What is required >> Where "coordinate" appears in a line of the entries below, that line should be copied.

[Rendered images with source text]
-- Opening Marker --
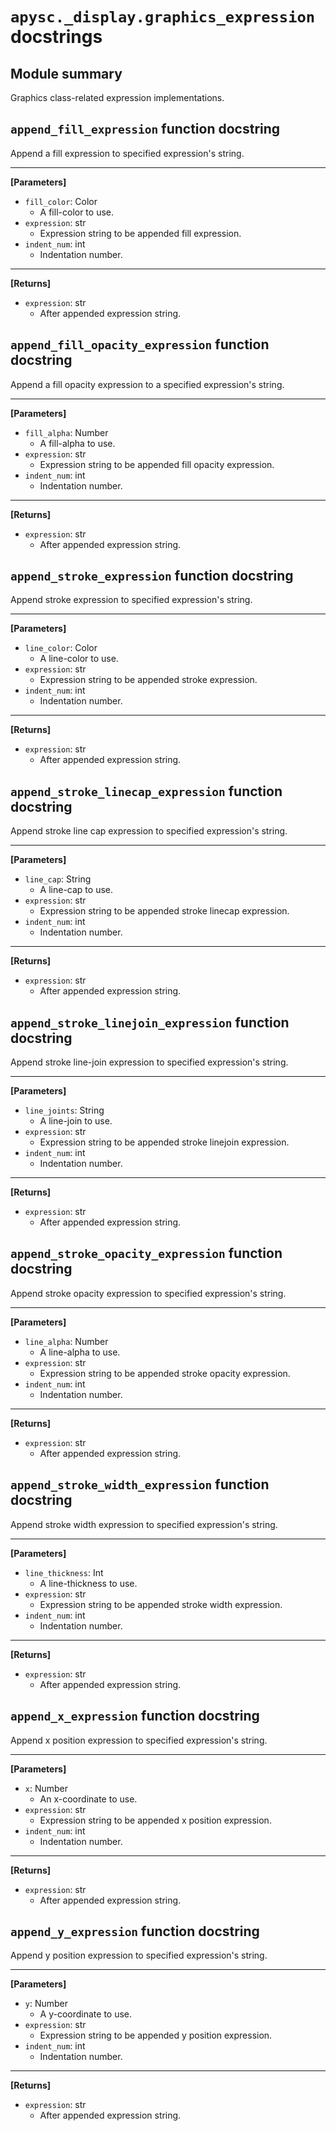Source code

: # `apysc._display.graphics_expression` docstrings

## Module summary

Graphics class-related expression implementations.

## `append_fill_expression` function docstring

Append a fill expression to specified expression's string.<hr>

**[Parameters]**

- `fill_color`: Color
  - A fill-color to use.
- `expression`: str
  - Expression string to be appended fill expression.
- `indent_num`: int
  - Indentation number.

<hr>

**[Returns]**

- `expression`: str
  - After appended expression string.

## `append_fill_opacity_expression` function docstring

Append a fill opacity expression to a specified expression's string.<hr>

**[Parameters]**

- `fill_alpha`: Number
  - A fill-alpha to use.
- `expression`: str
  - Expression string to be appended fill opacity expression.
- `indent_num`: int
  - Indentation number.

<hr>

**[Returns]**

- `expression`: str
  - After appended expression string.

## `append_stroke_expression` function docstring

Append stroke expression to specified expression's string.<hr>

**[Parameters]**

- `line_color`: Color
  - A line-color to use.
- `expression`: str
  - Expression string to be appended stroke expression.
- `indent_num`: int
  - Indentation number.

<hr>

**[Returns]**

- `expression`: str
  - After appended expression string.

## `append_stroke_linecap_expression` function docstring

Append stroke line cap expression to specified expression's string.<hr>

**[Parameters]**

- `line_cap`: String
  - A line-cap to use.
- `expression`: str
  - Expression string to be appended stroke linecap expression.
- `indent_num`: int
  - Indentation number.

<hr>

**[Returns]**

- `expression`: str
  - After appended expression string.

## `append_stroke_linejoin_expression` function docstring

Append stroke line-join expression to specified expression's string.<hr>

**[Parameters]**

- `line_joints`: String
  - A line-join to use.
- `expression`: str
  - Expression string to be appended stroke linejoin expression.
- `indent_num`: int
  - Indentation number.

<hr>

**[Returns]**

- `expression`: str
  - After appended expression string.

## `append_stroke_opacity_expression` function docstring

Append stroke opacity expression to specified expression's string.<hr>

**[Parameters]**

- `line_alpha`: Number
  - A line-alpha to use.
- `expression`: str
  - Expression string to be appended stroke opacity expression.
- `indent_num`: int
  - Indentation number.

<hr>

**[Returns]**

- `expression`: str
  - After appended expression string.

## `append_stroke_width_expression` function docstring

Append stroke width expression to specified expression's string.<hr>

**[Parameters]**

- `line_thickness`: Int
  - A line-thickness to use.
- `expression`: str
  - Expression string to be appended stroke width expression.
- `indent_num`: int
  - Indentation number.

<hr>

**[Returns]**

- `expression`: str
  - After appended expression string.

## `append_x_expression` function docstring

Append x position expression to specified expression's string.<hr>

**[Parameters]**

- `x`: Number
  - An x-coordinate to use.
- `expression`: str
  - Expression string to be appended x position expression.
- `indent_num`: int
  - Indentation number.

<hr>

**[Returns]**

- `expression`: str
  - After appended expression string.

## `append_y_expression` function docstring

Append y position expression to specified expression's string.<hr>

**[Parameters]**

- `y`: Number
  - A y-coordinate to use.
- `expression`: str
  - Expression string to be appended y position expression.
- `indent_num`: int
  - Indentation number.

<hr>

**[Returns]**

- `expression`: str
  - After appended expression string.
-- Closing Marker --
Exercise solution >>
  - An x-coordinate to use.
  - A y-coordinate to use.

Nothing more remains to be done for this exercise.